Cosa succede con l’Ai nelle aziende
La narrazione che ancora non c’è in modo chiaro è quella delle aziende. Di quello che avviene al loro interno. Di come sta reagendo il management di fronte a quello che viene raccontata come la più grande rivoluzione tecnologica di sempre. «Fino a oggi la sfida era quella di portare i dati nei processi aziendali - ha raccontato Fabio Moioli ex Microsoft uno dei più esperti in questo campo oggi executive search & leadership advisor di Spencer Stuart -. Ora con l’Ai si può immaginare di generare direttamente i processi dai dati». Il cambiamento è copernicano ovvero rappresenta un ribaltamento di sistemi concettuali sino ad allora universalmente accettati. In questa narrazione però l’impatto è davvero ancora più imprevedibile. E per una volta l’Italia non è come al solito l’unica a partire in ritardo.
Come controllare gli algoritmi?
Secondo l’ultimo aggiornamento dell'Ai index dell’Università di Stanford oggi ci sono 62 Stati al mondo che hanno sviluppato una strategia di Ai. Ma come hanno osservato i ricercatori non è sufficiente adottare tool Ai o scrivere un documento strategico per portare a terra questa tecnologia.
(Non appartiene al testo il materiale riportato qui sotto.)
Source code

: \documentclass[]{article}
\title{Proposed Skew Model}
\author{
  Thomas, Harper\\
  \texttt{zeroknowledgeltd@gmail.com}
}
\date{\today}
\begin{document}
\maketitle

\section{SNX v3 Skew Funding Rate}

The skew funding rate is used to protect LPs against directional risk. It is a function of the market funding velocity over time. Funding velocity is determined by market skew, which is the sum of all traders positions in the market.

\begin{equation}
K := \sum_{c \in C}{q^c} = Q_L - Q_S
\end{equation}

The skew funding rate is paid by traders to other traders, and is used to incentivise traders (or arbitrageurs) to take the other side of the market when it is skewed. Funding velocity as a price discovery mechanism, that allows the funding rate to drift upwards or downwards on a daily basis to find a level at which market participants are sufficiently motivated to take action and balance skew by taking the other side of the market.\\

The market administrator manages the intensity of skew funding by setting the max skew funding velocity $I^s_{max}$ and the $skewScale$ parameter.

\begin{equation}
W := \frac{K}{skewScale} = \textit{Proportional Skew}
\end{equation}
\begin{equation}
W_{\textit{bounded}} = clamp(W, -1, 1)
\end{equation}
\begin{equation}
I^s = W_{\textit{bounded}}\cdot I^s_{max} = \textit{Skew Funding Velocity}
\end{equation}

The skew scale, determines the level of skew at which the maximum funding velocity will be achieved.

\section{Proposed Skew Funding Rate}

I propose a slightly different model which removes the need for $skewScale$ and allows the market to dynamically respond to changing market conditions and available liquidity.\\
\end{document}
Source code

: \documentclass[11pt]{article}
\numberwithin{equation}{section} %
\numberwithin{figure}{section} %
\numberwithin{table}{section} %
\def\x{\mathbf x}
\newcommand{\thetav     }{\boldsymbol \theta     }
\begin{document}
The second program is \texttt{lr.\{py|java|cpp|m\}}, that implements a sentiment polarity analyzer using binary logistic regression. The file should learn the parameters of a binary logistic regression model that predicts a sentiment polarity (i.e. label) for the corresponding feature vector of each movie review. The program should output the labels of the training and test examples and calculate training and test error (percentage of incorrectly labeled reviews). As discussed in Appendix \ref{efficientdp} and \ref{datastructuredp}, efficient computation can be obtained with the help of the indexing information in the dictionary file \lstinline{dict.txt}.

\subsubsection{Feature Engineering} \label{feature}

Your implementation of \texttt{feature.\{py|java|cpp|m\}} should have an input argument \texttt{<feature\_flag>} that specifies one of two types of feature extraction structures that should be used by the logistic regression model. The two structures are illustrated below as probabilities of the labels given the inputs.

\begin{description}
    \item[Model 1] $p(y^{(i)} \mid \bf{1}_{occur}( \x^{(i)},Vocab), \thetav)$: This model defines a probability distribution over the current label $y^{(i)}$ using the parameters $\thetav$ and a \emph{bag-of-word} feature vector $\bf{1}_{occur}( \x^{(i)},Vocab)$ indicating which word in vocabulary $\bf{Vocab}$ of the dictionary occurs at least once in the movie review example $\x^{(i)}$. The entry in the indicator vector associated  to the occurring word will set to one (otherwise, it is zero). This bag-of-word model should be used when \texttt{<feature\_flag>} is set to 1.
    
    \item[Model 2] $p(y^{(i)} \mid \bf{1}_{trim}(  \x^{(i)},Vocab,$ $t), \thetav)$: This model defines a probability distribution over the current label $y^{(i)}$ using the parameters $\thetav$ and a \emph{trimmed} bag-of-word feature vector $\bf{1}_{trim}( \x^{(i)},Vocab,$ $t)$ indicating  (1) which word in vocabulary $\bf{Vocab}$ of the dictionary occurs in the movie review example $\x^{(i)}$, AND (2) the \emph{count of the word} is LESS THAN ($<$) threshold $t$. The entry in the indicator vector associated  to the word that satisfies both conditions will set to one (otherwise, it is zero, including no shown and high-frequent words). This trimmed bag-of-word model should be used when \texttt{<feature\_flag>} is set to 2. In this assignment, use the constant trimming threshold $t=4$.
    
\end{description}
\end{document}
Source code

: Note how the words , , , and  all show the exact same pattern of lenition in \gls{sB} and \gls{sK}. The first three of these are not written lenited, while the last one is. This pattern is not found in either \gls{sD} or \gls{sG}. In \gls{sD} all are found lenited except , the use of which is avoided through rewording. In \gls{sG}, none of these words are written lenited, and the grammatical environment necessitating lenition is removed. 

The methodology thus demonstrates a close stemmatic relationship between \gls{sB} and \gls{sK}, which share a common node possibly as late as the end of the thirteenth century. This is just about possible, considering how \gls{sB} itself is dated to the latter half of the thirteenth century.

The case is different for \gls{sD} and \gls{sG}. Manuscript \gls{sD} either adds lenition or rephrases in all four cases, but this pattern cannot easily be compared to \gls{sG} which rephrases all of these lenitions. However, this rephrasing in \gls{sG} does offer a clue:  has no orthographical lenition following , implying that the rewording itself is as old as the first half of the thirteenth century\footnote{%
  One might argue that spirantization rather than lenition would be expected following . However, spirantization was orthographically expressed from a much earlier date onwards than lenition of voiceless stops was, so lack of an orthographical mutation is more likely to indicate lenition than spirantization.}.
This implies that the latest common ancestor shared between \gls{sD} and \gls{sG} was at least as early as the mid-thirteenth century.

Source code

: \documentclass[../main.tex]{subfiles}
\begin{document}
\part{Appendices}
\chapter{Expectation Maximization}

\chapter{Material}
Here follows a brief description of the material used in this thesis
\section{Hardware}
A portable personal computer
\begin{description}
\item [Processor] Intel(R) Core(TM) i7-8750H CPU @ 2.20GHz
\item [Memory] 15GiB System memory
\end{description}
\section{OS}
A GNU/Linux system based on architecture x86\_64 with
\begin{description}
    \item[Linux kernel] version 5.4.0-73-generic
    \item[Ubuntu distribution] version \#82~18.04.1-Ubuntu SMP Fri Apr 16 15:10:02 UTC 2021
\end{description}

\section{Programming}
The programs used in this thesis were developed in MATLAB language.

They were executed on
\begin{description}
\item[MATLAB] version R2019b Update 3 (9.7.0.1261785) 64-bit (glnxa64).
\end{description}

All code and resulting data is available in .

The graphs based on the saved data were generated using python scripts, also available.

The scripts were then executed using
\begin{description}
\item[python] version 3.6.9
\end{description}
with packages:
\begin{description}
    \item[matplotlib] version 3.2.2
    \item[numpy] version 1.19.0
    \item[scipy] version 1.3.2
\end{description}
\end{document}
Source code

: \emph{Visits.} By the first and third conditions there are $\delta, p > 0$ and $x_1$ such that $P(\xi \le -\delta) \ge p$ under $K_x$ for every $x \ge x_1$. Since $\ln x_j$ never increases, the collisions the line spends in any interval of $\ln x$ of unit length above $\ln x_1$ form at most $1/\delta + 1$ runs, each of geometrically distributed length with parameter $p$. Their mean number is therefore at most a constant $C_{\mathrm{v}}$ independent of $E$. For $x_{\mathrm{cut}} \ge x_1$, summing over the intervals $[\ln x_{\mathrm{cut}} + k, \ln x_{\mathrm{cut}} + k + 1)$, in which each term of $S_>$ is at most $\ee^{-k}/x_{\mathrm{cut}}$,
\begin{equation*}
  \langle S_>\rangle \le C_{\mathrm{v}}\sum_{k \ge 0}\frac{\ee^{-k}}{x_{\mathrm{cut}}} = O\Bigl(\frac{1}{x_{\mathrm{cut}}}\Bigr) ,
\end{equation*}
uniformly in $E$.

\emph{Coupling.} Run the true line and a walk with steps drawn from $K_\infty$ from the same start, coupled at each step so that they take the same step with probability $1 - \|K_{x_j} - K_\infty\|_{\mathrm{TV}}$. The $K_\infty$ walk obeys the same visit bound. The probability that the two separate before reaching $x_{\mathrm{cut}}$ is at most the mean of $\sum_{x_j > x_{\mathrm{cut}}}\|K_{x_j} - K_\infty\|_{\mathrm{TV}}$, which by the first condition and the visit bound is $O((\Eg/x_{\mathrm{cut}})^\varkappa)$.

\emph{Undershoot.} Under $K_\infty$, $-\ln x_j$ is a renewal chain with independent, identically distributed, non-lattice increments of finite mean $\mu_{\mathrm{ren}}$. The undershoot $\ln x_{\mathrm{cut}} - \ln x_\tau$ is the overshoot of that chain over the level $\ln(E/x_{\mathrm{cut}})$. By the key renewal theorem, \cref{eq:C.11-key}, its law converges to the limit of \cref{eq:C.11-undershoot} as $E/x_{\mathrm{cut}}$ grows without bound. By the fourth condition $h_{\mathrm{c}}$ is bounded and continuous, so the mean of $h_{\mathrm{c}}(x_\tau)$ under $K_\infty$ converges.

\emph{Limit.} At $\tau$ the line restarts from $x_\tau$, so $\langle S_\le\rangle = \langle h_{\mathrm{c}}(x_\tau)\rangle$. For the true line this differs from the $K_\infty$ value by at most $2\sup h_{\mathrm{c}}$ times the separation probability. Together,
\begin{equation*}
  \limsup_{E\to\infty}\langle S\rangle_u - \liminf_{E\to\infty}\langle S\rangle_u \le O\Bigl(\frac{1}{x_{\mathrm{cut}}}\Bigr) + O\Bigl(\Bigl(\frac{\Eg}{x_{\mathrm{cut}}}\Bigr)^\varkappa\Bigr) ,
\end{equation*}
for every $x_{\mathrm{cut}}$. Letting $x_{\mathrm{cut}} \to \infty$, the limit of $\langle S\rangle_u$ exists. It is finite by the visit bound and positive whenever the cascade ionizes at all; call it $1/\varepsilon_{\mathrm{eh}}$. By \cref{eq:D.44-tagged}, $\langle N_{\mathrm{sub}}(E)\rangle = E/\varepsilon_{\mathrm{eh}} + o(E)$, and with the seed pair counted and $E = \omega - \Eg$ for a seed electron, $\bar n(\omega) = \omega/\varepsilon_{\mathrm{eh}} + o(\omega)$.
Quello che ancora nessuna narrazione ha saputo formalizzare è come controllare gli algoritmi che sono alla base del machine learning. Come è possibile mettere in sicurezza sotto il profilo della privacy, come limitare il numero di “falsi positivi” come rendere queste blackbox più trasparenti e controllabili. Molto anzi tutto dipende dal management. Ma per portare l’Ai in azienda si deve partire da qui.